When I first began tutoring at Sandhills Community College in 2004, I just considered it as a second job.
At the time, I worked two jobs, took care of my son, and attended college full-time. But eventually tutoring became so much more than a way to pay the bills. Now, almost five years later, I realize that the day Nancy Heilman approached me about tutoring, she gave me a golden opportunity. In addition, she also gave me an extended family, which consists of the tutoring center staff, the SCC staff and faculty, and the students I tutor.
During this time, I worked with a variety of students. With my help, many students succeeded. I have had clients I worked with for many semesters, many of whom were physically challenged. They all exhibited a strong motivation to overcome their challenges and to persevere; furthermore, they always demonstrated appreciation for my help and taught me how to live life gratefully and fully. One of these students graduated this past May.
I have tutored nontraditional students who were terrified of the college experience, and I, being a nontraditional student myself, was able to help them organize their time and integrate effective study skills. I have also had students who came to Sandhills directly from high school, and they impressed me with their drive and dedication to succeed. I feel privileged to have had these people touch my life.
Days exist when I feel I failed a student, but I think of the many that I have helped and continue to help, and I keep striving to aid as many students as I can. On an average, I help 30 students per semester. Many faculty members have come to me and praised my abilities; this continues to give me confidence. My clients express their gratitude for my guidance, and this makes me realize that my decision to tutor remains true to my spirit.
As a young girl, I wanted to teach, but by the time I graduated from high school, I had chosen journalism as my major because I also love to write. When I first registered as a student at Sandhills, my major was journalism.
Tutoring changed my perspective and my mind about my life. I love what I do; nothing compares to the light bulb that goes off in a student's eyes when he or she "gets it." I wake up most mornings excited to get to work because I feel that I make a positive difference at Sandhills Community College.

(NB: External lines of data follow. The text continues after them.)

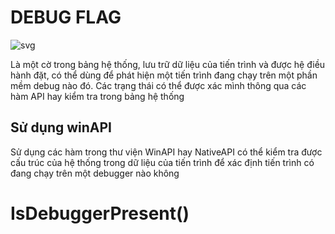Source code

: # DEBUG FLAG

![svg](https://user-images.githubusercontent.com/101321172/157626299-b462065b-7290-4de7-a22c-247f4b4bb74f.svg)

Là một cờ trong bảng hệ thống, lưu trữ dữ liệu của tiến trình và được hệ điều hành đặt, có thể dùng để phát hiện một tiến trình đang chạy trên một phần mềm debug nào đó. Các trạng thái có thể được xác mình thông qua các hàm API hay kiểm tra trong bảng hệ thống

## Sử dụng winAPI
Sử dụng các hàm trong thư viện WinAPI hay NativeAPI có thể kiểm tra được cấu trúc của hệ thống trong dữ liệu của tiến trình để xác định tiến trình có đang chạy trên một debugger nào không

# IsDebuggerPresent()
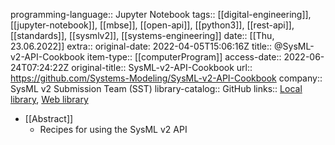 programming-language:: Jupyter Notebook
tags:: [[digital-engineering]], [[jupyter-notebook]], [[mbse]], [[open-api]], [[python3]], [[rest-api]], [[standards]], [[sysmlv2]], [[systems-engineering]]
date:: [[Thu, 23.06.2022]]
extra:: original-date: 2022-04-05T15:06:16Z
title:: @SysML-v2-API-Cookbook
item-type:: [[computerProgram]]
access-date:: 2022-06-24T07:24:22Z
original-title:: SysML-v2-API-Cookbook
url:: https://github.com/Systems-Modeling/SysML-v2-API-Cookbook
company:: SysML v2 Submission Team (SST)
library-catalog:: GitHub
links:: [Local library](zotero://select/library/items/8YF2IDLB), [Web library](https://www.zotero.org/users/6520516/items/8YF2IDLB)

- [[Abstract]]
	- Recipes for using the SysML v2 API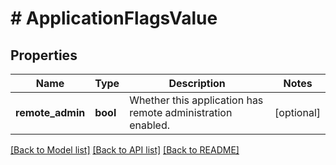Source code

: # # ApplicationFlagsValue

## Properties

Name | Type | Description | Notes
------------ | ------------- | ------------- | -------------
**remote_admin** | **bool** | Whether this application has remote administration enabled. | [optional]

[[Back to Model list]](../../README.md#models) [[Back to API list]](../../README.md#endpoints) [[Back to README]](../../README.md)
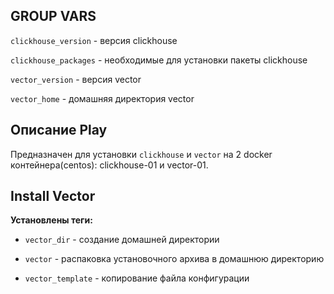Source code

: ## GROUP VARS

`clickhouse_version` - версия clickhouse

`clickhouse_packages` - необходимые для установки пакеты clickhouse

`vector_version` - версия vector

`vector_home` - домашняя директория vector

## Описание Play

Предназначен для установки `clickhouse` и `vector` на 2 docker контейнера(centos): clickhouse-01 и vector-01.

## Install Vector

__Установлены теги:__

- `vector_dir` - создание домашней директории

- `vector` - распаковка установочного архива в домашнюю директорию

- `vector_template` - копирование файла конфигурации
  
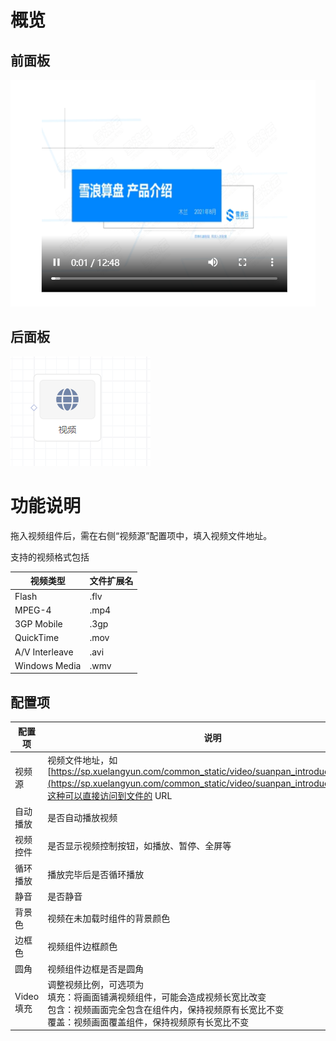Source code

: # 概览

## 前面板

![image.png](images/视频组件/video_1.png)

## 后面板

![image.png](images/视频组件/video_2.png)

# 功能说明

拖入视频组件后，需在右侧“视频源”配置项中，填入视频文件地址。

支持的视频格式包括

| 视频类型       | 文件扩展名 |
| -------------- | ---------- |
| Flash          | .flv       |
| MPEG-4         | .mp4       |
| 3GP Mobile     | .3gp       |
| QuickTime      | .mov       |
| A/V Interleave | .avi       |
| Windows Media  | .wmv       |

## 配置项

| **配置项** | **说明**                                                                                                                                                                                             |
| ---------- | ---------------------------------------------------------------------------------------------------------------------------------------------------------------------------------------------------- |
| 视频源     | 视频文件地址，如 [https://sp.xuelangyun.com/common_static/video/suanpan_introduction.mp4](https://sp.xuelangyun.com/common_static/video/suanpan_introduction.mp4)，这种可以直接访问到文件的 URL      |
| 自动播放   | 是否自动播放视频                                                                                                                                                                                     |
| 视频控件   | 是否显示视频控制按钮，如播放、暂停、全屏等                                                                                                                                                           |
| 循环播放   | 播放完毕后是否循环播放                                                                                                                                                                               |
| 静音       | 是否静音                                                                                                                                                                                             |
| 背景色     | 视频在未加载时组件的背景颜色                                                                                                                                                                         |
| 边框色     | 视频组件边框颜色                                                                                                                                                                                     |
| 圆角       | 视频组件边框是否是圆角                                                                                                                                                                               |
| Video 填充 | 调整视频比例，可选项为 <br /> 填充：将画面铺满视频组件，可能会造成视频长宽比改变 <br /> 包含：视频画面完全包含在组件内，保持视频原有长宽比不变 <br /> 覆盖：视频画面覆盖组件，保持视频原有长宽比不变 |
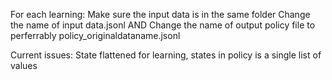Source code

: For each learning:
    Make sure the input data is in the same folder
    Change the name of input data.jsonl AND 
    Change the name of output policy file to perferrably policy_originaldataname.jsonl 

Current issues:
    State flattened for learning, states in policy is a single list of values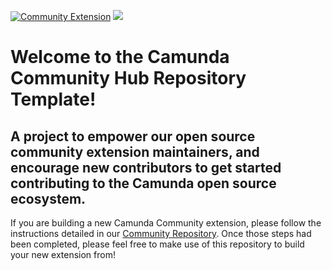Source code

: [![Community Extension](https://img.shields.io/badge/Community%20Extension-An%20open%20source%20community%20maintained%20project-FF4700)](https://github.com/camunda-community-hub/community)
[![](https://img.shields.io/badge/Lifecycle-Incubating-blue)](https://github.com/Camunda-Community-Hub/community/blob/main/extension-lifecycle.md#incubating-)

# Welcome to the Camunda Community Hub Repository Template!

## A project to empower our open source community extension maintainers, and encourage new contributors to get started contributing to the Camunda open source ecosystem.

If you are building a new Camunda Community extension, please follow the instructions detailed in our [Community Repository](https://github.com/camunda-community-hub/community). Once those steps had been completed, please feel free to make use of this repository to build your new extension from!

I remember when a student looked at me and said, "You love your job, don't you?" I asked him how he could tell, and he responded, "You have a big smile on your face when you work." I plan to further my education so that I can teach at the college level.
I believe that if the SCC tutoring center did not exist, the student body and the community would both suffer. A majority of graduating students each year have graced the doors of the tutoring center. Many of these students remain in touch. As a paraprofessional, I currently tutor a Sandhills graduate privately. Fortunately, for the students, the tutoring center offers an eclectic combination of tutors: paraprofessional, peer, and volunteer.
The tutoring center is fortunate to have many members of this community give of their time and knowledge. The volunteer tutors truly dedicate themselves to the students, which in turn, bolsters confidence and self-esteem. They grace the campus out of the goodness of their hearts, and they tutor for hours without any pay. A student's academic success and positive self-worth is their payment. The job must pay well because the volunteers return semester after semester.
If tutoring college students sounds appealing, contact Nancy Heilman at the Sandhills Community College Tutoring Center at (910) 695-3942.
Gratifying experiences show themselves in surprising places.